**Assignment:** Look through the listing for the string "synth" and copy out every line that holds it.

**The data:**
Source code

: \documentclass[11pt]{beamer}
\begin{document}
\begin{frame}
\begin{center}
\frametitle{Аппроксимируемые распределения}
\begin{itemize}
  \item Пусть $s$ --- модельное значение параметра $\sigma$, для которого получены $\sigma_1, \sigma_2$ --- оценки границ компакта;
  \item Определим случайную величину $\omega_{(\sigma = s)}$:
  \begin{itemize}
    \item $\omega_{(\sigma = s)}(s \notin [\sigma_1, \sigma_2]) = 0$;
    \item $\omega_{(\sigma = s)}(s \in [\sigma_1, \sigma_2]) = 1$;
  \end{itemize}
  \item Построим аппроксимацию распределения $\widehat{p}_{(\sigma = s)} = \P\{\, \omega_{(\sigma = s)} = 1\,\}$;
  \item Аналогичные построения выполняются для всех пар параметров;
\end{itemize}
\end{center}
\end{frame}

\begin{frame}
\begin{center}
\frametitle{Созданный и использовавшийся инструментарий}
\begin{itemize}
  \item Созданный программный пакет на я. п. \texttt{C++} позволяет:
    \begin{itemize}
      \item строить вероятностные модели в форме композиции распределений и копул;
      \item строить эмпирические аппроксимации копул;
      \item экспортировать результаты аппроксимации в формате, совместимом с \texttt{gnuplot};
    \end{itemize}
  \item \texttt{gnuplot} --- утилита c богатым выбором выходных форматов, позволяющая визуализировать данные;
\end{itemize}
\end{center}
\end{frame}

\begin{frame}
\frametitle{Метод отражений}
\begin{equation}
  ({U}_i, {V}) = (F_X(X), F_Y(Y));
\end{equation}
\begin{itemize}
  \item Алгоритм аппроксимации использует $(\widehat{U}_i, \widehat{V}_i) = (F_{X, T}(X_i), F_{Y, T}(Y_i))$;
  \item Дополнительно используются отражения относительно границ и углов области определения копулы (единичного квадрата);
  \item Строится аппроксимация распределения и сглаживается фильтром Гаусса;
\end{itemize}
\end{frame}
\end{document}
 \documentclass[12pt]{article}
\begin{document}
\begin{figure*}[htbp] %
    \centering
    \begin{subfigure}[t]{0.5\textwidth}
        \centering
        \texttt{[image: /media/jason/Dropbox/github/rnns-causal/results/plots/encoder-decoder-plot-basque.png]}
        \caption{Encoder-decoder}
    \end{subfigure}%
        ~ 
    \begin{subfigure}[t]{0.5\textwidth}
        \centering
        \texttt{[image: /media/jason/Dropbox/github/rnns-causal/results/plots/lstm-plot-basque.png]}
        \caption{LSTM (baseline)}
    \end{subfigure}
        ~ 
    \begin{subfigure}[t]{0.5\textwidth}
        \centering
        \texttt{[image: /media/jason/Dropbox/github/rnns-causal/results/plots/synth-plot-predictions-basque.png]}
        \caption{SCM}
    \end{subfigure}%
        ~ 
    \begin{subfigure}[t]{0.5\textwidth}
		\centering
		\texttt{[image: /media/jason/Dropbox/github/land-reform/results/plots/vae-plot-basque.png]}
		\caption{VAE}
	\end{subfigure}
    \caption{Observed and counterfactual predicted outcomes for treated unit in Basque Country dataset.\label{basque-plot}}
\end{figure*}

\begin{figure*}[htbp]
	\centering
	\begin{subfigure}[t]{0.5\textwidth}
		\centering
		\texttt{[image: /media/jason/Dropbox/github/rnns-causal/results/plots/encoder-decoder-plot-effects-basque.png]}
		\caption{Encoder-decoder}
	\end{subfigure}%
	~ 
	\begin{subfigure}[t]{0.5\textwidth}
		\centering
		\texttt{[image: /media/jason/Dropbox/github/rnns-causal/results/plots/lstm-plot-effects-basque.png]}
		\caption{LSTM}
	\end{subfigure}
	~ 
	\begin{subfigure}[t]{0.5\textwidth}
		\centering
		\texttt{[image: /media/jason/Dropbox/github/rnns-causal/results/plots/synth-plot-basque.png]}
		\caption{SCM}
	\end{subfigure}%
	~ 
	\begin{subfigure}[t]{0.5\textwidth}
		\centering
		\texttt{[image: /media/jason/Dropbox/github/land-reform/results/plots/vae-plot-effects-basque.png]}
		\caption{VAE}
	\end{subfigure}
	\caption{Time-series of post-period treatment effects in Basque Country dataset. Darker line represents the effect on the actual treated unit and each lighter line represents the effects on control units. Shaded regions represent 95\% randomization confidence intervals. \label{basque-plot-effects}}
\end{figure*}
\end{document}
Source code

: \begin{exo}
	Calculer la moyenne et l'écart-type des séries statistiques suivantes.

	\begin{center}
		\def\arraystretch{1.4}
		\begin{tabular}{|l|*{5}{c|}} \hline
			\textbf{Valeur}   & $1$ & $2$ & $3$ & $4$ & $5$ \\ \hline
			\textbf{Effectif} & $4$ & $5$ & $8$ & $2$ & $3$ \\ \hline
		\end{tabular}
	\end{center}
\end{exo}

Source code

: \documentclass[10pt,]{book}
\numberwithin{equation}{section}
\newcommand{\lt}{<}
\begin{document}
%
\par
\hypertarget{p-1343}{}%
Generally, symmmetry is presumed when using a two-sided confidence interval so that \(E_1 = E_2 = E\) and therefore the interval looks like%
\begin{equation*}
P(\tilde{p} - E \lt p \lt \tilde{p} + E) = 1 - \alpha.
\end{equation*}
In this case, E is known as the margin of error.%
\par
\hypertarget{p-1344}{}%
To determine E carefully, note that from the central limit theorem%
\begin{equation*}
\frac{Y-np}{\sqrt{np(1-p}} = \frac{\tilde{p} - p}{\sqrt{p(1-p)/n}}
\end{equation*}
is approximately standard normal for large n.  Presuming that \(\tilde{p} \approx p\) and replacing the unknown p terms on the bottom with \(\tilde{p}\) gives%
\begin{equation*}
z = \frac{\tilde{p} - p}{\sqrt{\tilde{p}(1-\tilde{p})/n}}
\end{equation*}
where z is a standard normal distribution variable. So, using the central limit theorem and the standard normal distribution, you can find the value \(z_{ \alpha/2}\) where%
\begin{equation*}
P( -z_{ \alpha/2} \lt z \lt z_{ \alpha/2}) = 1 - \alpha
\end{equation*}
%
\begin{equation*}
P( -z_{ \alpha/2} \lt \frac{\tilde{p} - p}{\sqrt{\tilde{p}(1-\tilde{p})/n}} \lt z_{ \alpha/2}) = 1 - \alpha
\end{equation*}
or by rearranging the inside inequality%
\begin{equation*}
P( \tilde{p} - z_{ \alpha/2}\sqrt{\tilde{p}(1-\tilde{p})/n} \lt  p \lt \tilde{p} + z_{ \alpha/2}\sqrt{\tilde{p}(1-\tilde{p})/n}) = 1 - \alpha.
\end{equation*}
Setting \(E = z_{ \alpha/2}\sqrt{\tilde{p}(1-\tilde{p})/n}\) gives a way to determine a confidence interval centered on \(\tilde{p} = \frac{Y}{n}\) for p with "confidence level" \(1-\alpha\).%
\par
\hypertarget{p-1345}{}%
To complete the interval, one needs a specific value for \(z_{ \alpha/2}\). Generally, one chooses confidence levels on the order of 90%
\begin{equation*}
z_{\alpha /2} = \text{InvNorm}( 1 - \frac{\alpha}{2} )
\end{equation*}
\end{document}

**Output for this task:**
        \texttt{[image: /media/jason/Dropbox/github/rnns-causal/results/plots/synth-plot-predictions-basque.png]}
		\texttt{[image: /media/jason/Dropbox/github/rnns-causal/results/plots/synth-plot-basque.png]}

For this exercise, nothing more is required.